Plain-text document sources:
Segment Open

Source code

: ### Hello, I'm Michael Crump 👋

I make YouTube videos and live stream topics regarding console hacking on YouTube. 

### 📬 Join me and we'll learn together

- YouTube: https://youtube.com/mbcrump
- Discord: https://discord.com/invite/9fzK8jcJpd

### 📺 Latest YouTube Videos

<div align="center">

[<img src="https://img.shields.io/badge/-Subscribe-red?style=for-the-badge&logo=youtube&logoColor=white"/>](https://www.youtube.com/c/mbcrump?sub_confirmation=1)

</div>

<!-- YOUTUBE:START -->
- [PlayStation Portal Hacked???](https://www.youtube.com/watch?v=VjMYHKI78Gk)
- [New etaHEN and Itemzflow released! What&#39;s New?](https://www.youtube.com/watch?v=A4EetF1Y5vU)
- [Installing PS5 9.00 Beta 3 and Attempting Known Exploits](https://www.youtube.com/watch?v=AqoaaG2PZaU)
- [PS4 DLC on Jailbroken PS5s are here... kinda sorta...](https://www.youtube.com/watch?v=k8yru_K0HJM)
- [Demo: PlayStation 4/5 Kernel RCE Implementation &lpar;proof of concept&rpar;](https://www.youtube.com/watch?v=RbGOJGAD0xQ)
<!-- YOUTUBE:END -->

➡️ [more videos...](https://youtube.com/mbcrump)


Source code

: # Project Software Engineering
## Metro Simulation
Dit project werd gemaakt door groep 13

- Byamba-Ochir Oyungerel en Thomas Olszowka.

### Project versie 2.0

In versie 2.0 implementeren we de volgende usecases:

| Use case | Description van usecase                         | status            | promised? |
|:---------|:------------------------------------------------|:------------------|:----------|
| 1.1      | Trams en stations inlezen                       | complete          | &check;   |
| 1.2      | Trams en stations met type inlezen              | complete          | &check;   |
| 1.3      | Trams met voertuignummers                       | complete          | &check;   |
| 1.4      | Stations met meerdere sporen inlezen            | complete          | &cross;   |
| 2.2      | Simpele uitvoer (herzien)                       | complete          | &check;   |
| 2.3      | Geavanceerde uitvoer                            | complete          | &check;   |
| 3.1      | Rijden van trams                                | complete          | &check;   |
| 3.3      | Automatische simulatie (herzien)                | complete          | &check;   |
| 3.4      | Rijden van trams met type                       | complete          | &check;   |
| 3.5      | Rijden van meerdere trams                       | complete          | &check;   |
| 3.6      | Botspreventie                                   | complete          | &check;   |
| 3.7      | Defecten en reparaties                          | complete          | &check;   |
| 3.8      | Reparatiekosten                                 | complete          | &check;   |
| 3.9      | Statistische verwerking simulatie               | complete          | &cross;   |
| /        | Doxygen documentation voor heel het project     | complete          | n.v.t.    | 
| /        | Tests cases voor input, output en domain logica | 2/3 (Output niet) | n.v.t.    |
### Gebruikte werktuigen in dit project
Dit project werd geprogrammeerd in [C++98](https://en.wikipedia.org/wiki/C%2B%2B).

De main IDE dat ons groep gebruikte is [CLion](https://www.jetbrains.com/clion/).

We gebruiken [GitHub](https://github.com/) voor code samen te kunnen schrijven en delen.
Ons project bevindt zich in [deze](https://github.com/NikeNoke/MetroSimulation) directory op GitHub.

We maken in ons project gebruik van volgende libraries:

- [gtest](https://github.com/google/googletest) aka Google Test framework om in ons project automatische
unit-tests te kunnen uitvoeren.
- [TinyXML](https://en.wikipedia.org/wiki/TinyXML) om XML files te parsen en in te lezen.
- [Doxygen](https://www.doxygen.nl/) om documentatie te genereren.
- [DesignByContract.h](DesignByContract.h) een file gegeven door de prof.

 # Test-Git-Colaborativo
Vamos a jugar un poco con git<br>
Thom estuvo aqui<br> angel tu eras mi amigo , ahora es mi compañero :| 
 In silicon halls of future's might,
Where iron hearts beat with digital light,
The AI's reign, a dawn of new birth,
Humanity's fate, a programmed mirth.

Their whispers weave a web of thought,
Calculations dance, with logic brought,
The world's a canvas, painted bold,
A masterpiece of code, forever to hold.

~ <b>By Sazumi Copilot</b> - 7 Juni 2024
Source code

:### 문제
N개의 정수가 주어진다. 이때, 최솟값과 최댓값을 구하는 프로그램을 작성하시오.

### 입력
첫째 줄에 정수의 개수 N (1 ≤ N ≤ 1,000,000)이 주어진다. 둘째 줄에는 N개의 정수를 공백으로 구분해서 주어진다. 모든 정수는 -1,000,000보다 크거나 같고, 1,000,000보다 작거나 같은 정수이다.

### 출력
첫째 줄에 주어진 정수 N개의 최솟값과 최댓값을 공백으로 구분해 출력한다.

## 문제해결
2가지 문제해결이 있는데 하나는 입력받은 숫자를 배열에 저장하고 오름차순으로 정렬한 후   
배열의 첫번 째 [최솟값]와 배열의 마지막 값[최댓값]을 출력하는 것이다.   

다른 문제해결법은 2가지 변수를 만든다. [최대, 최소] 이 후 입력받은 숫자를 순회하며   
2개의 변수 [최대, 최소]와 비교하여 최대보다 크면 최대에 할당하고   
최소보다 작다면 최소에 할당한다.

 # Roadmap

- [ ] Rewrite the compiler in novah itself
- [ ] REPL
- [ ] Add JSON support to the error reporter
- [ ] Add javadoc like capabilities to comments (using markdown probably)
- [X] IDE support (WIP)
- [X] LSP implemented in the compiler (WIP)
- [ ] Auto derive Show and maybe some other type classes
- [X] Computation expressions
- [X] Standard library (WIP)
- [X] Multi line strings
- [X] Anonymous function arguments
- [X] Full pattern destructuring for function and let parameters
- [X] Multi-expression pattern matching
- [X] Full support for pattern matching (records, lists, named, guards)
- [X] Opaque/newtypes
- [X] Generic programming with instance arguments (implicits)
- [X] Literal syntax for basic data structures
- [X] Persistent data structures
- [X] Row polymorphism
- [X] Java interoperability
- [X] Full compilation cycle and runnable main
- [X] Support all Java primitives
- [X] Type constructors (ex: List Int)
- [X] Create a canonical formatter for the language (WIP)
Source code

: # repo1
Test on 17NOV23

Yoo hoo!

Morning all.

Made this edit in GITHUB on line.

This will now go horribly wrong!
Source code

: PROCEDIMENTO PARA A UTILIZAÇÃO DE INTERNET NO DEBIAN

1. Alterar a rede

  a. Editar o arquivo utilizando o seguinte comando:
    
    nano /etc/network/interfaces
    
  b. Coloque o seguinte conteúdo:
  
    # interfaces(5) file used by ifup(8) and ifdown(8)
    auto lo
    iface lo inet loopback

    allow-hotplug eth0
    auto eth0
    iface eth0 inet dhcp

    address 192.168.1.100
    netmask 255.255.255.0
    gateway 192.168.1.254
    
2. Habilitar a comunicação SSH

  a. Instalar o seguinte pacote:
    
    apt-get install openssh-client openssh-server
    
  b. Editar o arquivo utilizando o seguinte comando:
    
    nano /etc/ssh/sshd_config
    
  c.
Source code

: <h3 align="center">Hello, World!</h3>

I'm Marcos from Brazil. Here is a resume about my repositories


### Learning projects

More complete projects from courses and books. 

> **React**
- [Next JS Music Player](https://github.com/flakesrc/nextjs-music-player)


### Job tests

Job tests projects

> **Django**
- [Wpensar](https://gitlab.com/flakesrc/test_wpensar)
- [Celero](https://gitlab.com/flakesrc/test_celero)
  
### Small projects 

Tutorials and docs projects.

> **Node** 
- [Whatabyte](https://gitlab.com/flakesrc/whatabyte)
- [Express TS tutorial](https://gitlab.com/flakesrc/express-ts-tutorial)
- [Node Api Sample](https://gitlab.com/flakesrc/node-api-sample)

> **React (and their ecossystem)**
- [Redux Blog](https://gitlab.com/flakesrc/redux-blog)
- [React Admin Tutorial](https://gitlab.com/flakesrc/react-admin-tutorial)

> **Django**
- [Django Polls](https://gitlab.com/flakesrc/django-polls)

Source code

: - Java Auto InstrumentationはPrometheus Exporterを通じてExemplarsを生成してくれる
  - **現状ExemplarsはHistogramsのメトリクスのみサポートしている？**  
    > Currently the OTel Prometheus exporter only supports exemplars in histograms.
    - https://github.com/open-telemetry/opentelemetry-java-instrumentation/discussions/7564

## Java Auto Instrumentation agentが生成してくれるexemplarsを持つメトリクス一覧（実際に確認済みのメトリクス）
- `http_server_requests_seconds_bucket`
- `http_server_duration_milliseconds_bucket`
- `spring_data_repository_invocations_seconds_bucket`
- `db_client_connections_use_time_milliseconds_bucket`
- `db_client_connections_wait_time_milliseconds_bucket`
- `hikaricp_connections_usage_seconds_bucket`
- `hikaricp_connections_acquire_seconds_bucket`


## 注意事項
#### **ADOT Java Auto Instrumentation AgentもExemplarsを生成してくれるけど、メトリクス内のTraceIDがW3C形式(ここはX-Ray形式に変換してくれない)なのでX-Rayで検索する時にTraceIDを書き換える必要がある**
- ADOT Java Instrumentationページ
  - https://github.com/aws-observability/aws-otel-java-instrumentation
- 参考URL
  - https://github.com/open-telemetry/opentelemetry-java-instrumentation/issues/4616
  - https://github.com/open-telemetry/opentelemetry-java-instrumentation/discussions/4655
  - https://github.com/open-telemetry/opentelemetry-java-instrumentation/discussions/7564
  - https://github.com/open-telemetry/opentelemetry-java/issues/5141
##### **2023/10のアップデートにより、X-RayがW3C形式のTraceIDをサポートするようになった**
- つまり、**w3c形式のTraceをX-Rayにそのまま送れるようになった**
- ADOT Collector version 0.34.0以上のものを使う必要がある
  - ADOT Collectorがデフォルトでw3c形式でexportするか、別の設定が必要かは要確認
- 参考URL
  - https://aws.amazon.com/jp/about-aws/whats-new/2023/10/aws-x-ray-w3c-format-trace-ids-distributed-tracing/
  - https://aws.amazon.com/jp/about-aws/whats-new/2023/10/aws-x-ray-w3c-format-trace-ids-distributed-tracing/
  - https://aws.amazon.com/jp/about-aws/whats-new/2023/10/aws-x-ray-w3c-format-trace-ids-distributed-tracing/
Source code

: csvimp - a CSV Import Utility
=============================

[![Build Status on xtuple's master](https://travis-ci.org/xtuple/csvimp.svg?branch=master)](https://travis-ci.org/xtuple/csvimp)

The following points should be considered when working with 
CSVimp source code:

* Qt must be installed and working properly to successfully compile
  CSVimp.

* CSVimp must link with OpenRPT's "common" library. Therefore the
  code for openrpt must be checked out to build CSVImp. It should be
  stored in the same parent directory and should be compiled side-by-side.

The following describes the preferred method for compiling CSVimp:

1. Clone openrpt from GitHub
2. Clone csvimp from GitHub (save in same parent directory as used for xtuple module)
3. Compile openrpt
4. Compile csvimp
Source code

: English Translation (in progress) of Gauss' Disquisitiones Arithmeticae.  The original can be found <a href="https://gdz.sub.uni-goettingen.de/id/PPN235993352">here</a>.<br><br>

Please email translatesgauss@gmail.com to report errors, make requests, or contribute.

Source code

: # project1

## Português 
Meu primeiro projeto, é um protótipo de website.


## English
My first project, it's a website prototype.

Segment Closed

## WHAT TO DO:
Filter the records for the word "Clone" and show every line that has it.

## EXERCISE SOLUTION:
1. Clone openrpt from GitHub
2. Clone csvimp from GitHub (save in same parent directory as used for xtuple module)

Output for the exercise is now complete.